### Your instructions
For the word "consigna", find each line in the entries where it occurs and copy that line.

• • • •

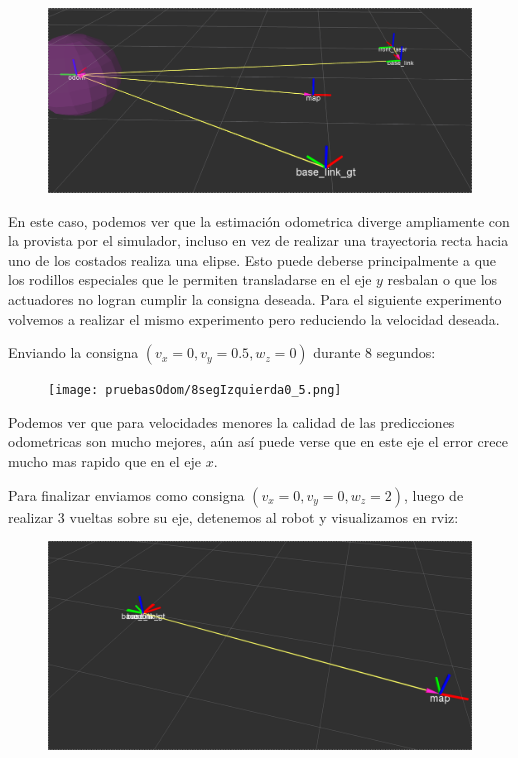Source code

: \begin{figure}[!htb]
\includegraphics[width=\linewidth]{pruebasOdom/8segIzquierda2.png}
\end{figure}

En este caso, podemos ver que la estimación odometrica diverge ampliamente con la provista por el simulador, incluso en vez de realizar una trayectoria recta hacia uno de los costados realiza una elipse. Esto puede deberse principalmente a que los rodillos especiales que le permiten transladarse en el eje $y$ resbalan o que los actuadores no logran cumplir la consigna deseada. Para el siguiente experimento volvemos a realizar el mismo experimento pero reduciendo la velocidad deseada.


Enviando la consigna $(v_x = 0, v_y=0.5,w_z=0)$ durante 8 segundos: 

\begin{figure}[!htb]
\texttt{[image: pruebasOdom/8segIzquierda0\_5.png]}
\end{figure}

Podemos ver que para velocidades menores la calidad de las predicciones odometricas son mucho mejores, aún así puede verse que en este eje el error crece mucho mas rapido que en el eje $x$.

Para finalizar enviamos como consigna $(v_x = 0, v_y=0,w_z=2)$, luego de realizar 3 vueltas sobre su eje, detenemos al robot y visualizamos en rviz:

\begin{figure}[!htb]
\includegraphics[width=\linewidth]{pruebasOdom/3Vueltas2Vel.png}
\end{figure}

• • • •

### Completed task
En este caso, podemos ver que la estimación odometrica diverge ampliamente con la provista por el simulador, incluso en vez de realizar una trayectoria recta hacia uno de los costados realiza una elipse. Esto puede deberse principalmente a que los rodillos especiales que le permiten transladarse en el eje $y$ resbalan o que los actuadores no logran cumplir la consigna deseada. Para el siguiente experimento volvemos a realizar el mismo experimento pero reduciendo la velocidad deseada.
Enviando la consigna $(v_x = 0, v_y=0.5,w_z=0)$ durante 8 segundos: 
Para finalizar enviamos como consigna $(v_x = 0, v_y=0,w_z=2)$, luego de realizar 3 vueltas sobre su eje, detenemos al robot y visualizamos en rviz:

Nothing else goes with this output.